### Directions for this task
Your job is to return every line of the listing holding the string "Caching".

### Records provided
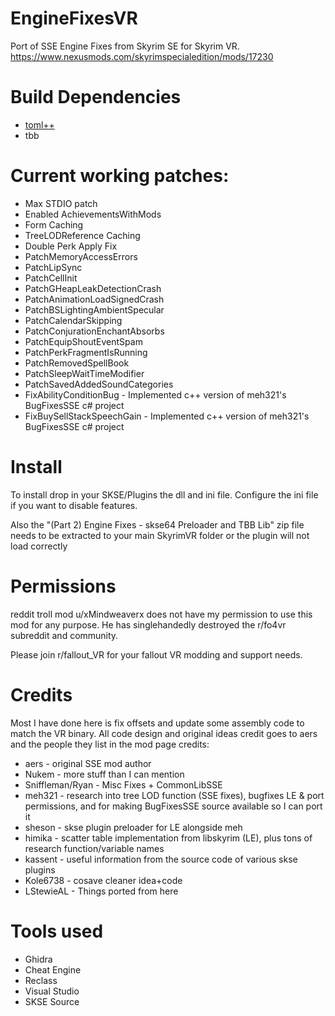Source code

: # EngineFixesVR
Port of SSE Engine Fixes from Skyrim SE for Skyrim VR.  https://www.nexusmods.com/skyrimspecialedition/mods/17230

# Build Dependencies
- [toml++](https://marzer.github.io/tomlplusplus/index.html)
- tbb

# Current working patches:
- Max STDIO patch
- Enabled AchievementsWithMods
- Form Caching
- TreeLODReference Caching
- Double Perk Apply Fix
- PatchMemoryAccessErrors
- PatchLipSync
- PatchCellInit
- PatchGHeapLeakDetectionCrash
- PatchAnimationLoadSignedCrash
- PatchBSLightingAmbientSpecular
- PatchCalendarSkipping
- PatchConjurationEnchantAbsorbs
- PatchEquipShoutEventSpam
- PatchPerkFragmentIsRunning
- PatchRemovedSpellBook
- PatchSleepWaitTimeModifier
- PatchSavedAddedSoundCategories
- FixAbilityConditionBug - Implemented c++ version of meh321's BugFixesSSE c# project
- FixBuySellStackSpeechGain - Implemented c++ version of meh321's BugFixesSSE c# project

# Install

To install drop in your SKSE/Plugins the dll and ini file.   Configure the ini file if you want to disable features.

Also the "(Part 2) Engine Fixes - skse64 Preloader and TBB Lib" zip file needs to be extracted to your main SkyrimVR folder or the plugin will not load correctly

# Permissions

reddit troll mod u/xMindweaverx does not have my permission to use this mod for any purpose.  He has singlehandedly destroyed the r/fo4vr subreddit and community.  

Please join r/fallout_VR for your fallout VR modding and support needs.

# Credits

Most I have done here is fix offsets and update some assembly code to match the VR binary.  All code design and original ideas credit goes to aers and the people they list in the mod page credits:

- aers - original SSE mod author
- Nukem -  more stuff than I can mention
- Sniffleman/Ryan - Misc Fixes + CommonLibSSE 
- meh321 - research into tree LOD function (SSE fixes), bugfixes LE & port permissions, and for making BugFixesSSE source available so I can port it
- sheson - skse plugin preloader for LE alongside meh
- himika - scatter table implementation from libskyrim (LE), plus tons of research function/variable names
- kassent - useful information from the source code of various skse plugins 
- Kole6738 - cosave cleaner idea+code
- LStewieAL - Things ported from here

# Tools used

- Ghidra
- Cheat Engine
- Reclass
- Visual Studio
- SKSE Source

### Exercise answer
- Form Caching
- TreeLODReference Caching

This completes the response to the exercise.